• **WHAT THE TASK REQUIRES**
Whenever a line in the data contains "emph", show that line.

Stored data
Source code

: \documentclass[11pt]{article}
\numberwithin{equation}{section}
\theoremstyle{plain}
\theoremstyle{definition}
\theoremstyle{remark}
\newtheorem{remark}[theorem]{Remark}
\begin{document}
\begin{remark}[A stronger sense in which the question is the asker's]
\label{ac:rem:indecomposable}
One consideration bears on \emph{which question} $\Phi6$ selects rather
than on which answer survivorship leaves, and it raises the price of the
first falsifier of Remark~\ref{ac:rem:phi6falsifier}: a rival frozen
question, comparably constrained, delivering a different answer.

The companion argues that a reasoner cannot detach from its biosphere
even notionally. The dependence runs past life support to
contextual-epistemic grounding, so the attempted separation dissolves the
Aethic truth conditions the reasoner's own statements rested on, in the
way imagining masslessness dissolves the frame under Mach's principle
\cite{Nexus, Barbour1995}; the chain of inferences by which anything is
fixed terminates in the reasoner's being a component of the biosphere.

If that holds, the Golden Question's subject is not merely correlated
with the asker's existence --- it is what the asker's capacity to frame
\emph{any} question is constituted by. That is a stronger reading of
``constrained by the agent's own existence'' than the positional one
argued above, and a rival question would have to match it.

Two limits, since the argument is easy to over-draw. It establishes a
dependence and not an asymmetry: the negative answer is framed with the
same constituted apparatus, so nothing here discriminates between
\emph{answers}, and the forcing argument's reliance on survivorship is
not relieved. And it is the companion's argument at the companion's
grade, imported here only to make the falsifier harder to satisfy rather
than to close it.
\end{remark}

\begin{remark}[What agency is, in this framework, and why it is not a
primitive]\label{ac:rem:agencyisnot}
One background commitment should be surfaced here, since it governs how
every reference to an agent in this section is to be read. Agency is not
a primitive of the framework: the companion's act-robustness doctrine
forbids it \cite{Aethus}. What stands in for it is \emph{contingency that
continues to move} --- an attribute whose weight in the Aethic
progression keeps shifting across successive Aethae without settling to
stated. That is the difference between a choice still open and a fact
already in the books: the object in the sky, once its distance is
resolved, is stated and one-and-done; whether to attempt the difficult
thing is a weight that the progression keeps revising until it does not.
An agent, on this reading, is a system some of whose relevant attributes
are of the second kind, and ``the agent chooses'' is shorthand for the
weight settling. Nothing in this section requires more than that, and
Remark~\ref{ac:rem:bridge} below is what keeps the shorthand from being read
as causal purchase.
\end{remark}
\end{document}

...

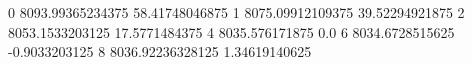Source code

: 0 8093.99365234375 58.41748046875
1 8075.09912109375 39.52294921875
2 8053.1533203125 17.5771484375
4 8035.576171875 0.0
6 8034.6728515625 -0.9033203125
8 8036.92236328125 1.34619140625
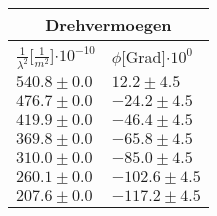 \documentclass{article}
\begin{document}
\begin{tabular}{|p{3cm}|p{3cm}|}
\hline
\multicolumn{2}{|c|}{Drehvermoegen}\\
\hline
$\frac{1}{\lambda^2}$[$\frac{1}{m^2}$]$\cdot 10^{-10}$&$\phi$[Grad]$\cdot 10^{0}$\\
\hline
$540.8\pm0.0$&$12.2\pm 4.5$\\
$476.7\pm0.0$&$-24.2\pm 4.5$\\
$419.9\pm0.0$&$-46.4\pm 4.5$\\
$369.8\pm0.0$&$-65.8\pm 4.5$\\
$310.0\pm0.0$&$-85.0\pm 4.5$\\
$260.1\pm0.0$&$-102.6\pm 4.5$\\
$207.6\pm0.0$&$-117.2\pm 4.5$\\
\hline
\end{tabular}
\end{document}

• **RESPONSE**
One consideration bears on \emph{which question} $\Phi6$ selects rather
\emph{any} question is constituted by. That is a stronger reading of
\emph{answers}, and the forcing argument's reliance on survivorship is
forbids it \cite{Aethus}. What stands in for it is \emph{contingency that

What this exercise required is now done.